Trump, Biden spar over coronavirus, character in last debate

Chase Stevens/Las Vegas Review-Journal A view of President Donald Trump and Democratic presiden ...

Heeding new rules that created a veneer of civility, including the occasional muting of microphones, President Donald Trump and former Vice President Joe Biden hammered each other’s character and credibility during the final 2020 presidential debate at Belmont University’s Curb Event Center in Nashville, Tennessee.

Trump accused the Biden family — son Hunter Biden and brother Jim Biden — of using the vice president’s power to cash in with foreign concerns. “They’re getting rich. They’re like a vacuum cleaner,” Trump charged.

The allegation referred to a New York Post story about material found on a laptop computer that purports to undercut Joe Biden’s insistence that he never spoke with his son about a Ukrainian energy firm that paid Hunter Biden around $50,000 per month as his father served as President Barack Obama’s point man in the fight to stamp out corruption in Ukraine.

Biden vehemently denied the charge, saying, “I have not taken a penny from any foreign source in my life.”

The Democratic nominee, who has released 22 years of his tax returns, then turned the tables on Trump by calling on the GOP president to release his tax returns. “What are you hiding?” Biden asked.

Trump answered that he would release his taxes as soon as an audit is done.

Trump and Biden stood roughly 12 feet apart and 18 feet from moderator Kristen Welker, NBC News White House correspondent, in a 5,500-seat venue with about 200 observers, who under Commission on Presidential Debates rules, were required to wear masks. Both candidates tested negative for the coronavirus before the debate.

Trading barbs

After a first debate infamous for interruptions, both candidates were more polite, if more effective, at slamming the other.

Trump repeatedly hit Biden for not delivering during his 47 years in public service.

Biden branded Trump as a xenophobe and a “racist” who began his campaign in 2015 assailing “Mexicans” and “pours fuel on every racist fire.”

Amid complaints even among Republican supporters about Trump’s sharp-elbows style, Biden offered that his character and kindness were reasons to send him back to Washington. “What is on the ballot here is the character of this country — decency, honor, respect, treating people with dignity and making sure that everyone has a chance,” Biden said.

On the pandemic

The back and forth began with the issue of coronavirus, and two different views of how Washington should address the pandemic.

Trump offered that he didn’t think the cure should be worse than the disease and that public schools should open, and he took credit for banning some travel from China.

“This is the same fellow who told you, this is going to end by Easter,” Biden scoffed as he warned the country was about to “go into a dark winter.” As president, Biden said, he would work to provide resources and adequate testing needed to open schools and shuttered businesses.

It was an approach Trump rejected.

“We have no choice,” he responded. “We can’t lock ourselves up in the basement like Joe does” — an allusion to Biden’s pared-back presence on the campaign trail as Trump has traveled the country to speak at rallies.

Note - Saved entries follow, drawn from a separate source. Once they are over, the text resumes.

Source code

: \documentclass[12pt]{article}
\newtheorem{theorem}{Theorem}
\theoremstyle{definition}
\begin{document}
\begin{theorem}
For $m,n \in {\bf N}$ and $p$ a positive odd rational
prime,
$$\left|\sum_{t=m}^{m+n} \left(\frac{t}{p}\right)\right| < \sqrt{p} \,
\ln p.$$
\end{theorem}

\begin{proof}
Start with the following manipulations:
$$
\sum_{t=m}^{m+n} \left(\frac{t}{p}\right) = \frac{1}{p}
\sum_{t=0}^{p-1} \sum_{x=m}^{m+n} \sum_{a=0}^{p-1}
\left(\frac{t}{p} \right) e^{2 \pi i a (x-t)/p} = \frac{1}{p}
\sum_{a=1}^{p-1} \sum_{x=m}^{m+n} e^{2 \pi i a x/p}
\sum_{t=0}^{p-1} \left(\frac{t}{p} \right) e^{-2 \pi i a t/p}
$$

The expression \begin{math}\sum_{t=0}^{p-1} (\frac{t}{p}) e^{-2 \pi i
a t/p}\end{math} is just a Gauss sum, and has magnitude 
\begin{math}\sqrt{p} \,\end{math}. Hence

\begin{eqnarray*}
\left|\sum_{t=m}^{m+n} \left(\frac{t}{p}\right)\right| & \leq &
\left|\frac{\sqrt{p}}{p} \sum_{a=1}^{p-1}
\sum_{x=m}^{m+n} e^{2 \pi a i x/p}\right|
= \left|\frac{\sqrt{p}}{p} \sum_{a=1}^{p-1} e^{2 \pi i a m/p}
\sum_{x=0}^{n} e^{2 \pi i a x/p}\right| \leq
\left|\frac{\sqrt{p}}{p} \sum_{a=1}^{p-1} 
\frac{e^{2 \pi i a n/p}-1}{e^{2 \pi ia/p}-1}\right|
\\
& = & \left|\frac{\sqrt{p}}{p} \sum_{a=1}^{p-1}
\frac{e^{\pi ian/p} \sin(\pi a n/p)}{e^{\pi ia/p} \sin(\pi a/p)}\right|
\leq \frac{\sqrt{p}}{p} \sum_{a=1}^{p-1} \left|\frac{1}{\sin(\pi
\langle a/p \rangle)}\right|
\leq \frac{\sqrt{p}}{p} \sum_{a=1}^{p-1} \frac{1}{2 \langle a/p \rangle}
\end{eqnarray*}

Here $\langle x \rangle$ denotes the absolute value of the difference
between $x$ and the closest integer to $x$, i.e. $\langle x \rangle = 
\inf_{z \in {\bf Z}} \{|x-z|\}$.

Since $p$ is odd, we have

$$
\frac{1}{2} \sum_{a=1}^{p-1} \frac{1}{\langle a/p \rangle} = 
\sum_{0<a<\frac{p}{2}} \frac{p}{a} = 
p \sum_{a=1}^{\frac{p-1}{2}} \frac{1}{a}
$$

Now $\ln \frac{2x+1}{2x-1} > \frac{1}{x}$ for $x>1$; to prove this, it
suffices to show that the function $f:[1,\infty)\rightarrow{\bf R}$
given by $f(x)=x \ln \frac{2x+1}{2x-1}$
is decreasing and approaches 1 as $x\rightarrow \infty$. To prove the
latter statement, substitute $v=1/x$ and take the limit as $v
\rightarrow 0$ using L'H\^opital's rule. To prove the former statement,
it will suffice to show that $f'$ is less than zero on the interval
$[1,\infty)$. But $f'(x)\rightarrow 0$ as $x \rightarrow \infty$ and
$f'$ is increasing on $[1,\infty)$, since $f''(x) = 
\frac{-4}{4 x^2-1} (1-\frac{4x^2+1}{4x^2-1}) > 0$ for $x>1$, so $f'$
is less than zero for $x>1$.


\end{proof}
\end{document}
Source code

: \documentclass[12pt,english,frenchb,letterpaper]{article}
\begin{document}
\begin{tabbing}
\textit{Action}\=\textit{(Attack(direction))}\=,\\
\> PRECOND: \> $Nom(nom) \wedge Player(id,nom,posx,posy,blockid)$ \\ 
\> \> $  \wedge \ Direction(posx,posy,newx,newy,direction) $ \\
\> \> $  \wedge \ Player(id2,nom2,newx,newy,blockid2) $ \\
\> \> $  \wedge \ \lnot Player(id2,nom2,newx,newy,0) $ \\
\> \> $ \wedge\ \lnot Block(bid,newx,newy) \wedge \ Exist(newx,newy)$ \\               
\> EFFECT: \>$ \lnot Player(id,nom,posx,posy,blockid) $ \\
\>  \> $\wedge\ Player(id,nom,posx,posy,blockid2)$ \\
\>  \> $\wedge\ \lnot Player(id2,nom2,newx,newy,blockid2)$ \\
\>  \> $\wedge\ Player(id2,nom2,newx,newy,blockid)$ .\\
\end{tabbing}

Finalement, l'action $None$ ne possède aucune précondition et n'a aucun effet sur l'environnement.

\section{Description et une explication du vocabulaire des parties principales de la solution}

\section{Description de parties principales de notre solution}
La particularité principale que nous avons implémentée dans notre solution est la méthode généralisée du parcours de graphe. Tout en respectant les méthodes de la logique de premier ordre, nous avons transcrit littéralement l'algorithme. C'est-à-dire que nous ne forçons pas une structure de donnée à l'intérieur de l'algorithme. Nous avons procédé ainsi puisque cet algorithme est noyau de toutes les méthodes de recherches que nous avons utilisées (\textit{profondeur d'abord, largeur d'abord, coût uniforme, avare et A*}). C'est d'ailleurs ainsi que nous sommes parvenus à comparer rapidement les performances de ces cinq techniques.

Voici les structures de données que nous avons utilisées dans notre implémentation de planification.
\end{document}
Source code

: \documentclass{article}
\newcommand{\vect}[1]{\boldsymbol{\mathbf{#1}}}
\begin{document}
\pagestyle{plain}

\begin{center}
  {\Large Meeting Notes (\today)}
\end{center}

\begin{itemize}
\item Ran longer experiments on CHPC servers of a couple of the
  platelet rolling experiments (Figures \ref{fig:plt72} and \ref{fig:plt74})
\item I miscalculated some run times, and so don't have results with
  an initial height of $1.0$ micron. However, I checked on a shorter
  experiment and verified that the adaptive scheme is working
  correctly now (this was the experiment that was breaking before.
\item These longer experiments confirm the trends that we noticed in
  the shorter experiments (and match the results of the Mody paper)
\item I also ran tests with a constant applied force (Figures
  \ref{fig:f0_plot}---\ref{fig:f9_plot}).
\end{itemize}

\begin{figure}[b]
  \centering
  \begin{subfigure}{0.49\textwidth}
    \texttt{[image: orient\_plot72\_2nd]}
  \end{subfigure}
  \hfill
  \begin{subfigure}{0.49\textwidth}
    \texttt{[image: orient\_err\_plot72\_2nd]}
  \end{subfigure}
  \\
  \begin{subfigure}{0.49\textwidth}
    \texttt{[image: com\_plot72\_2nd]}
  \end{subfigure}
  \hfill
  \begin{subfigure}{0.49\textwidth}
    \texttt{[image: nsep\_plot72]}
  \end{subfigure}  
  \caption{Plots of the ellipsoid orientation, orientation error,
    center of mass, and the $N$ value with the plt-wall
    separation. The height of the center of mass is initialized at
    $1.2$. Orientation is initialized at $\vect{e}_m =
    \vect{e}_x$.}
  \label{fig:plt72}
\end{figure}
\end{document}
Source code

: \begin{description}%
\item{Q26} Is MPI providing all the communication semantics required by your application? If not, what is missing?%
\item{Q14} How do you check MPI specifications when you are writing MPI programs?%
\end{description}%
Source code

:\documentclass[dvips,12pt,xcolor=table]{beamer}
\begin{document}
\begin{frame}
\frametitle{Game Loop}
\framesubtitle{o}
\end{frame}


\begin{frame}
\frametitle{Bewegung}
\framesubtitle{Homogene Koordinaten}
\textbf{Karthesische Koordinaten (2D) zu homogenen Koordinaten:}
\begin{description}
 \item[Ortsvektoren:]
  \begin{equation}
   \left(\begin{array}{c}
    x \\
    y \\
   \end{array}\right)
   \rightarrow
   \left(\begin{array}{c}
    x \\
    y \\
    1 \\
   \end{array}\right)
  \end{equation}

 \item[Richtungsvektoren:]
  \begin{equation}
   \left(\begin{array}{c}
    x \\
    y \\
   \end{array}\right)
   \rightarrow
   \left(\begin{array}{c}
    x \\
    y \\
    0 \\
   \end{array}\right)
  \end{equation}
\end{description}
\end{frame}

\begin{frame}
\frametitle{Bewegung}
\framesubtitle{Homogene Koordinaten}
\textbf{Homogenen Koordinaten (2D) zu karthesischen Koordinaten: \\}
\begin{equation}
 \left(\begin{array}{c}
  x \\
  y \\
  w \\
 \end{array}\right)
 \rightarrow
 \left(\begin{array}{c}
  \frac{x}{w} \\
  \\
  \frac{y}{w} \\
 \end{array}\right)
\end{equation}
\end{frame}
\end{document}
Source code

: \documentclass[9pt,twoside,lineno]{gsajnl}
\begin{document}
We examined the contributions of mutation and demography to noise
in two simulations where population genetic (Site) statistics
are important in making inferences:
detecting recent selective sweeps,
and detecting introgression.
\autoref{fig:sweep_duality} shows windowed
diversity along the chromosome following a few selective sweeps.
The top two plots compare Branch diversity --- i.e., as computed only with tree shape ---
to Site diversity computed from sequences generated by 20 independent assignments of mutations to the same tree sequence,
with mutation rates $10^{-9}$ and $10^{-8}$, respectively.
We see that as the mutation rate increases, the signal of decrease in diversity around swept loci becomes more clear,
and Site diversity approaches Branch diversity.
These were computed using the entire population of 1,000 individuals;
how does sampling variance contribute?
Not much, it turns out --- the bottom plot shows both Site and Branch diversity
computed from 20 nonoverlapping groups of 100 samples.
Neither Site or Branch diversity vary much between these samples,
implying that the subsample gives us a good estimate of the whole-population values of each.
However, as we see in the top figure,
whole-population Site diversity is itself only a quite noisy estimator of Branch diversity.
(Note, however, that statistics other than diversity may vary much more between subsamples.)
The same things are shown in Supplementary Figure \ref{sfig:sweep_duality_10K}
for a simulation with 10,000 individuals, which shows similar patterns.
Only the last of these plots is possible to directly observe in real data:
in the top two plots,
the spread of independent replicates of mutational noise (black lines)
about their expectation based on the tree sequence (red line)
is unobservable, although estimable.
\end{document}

“All of the elements of the debate favored Biden,” Ken Khachigian, former chief speechwriter for President Ronald Reagan, told the Review-Journal. “COVID-19 took place early.”

Nonetheless, Khachigian said, Biden erred by saying, “We have to move toward net zero emissions” by 2050 — a pledge likely to hurt him in Texas and maybe Pennsylvania and Ohio.

Ahead of the debate, Tony Bobulinski, a Navy veteran and former business partner of Biden’s son Hunter in a venture with CEFC China energy, told a small press gathering, “I’ve heard Joe Biden say that he’s never discussed this with Hunter. That is false.”

The Biden campaign responded with a statement that Biden “has never even considered being involved in business with his family, nor in any overseas business, period.” The statement also questioned Bobulinski’s credibility and noted that it is Trump who has a “secret Chinese bank account,” as the New York Times recently reported.

“Biden held his own, but his weaknesses as a speaker were more on display due to Trump’s improved performance,” said Ruth Sherman, a speech coach and communications specialist.

“Trump maintained discipline this time and showed he could counter perceptions of his performance at the first debate. It might move some people who were very turned off by the first debate, (to) show them he knows how to behave,” she added.

Sherman also felt Trump’s answer about immigrant children separated from their parents lacked empathy, and Trump did himself no favor referring to himself in the third person and saying, “Nobody has done more for the Black community than Donald Trump.”

In a statement to the Review-Journal, Rep. Dina Titus, D-Nev., said that “only one candidate on that stage can relate to working-class people, and it isn’t the one with a Chinese bank account.”

“Joe Biden will turn the page on Trump’s four years of division, incompetence, and cruelty,” she said. “He is prepared to get this virus under control and get the economy back on track instead of pretending that it will magically disappear.”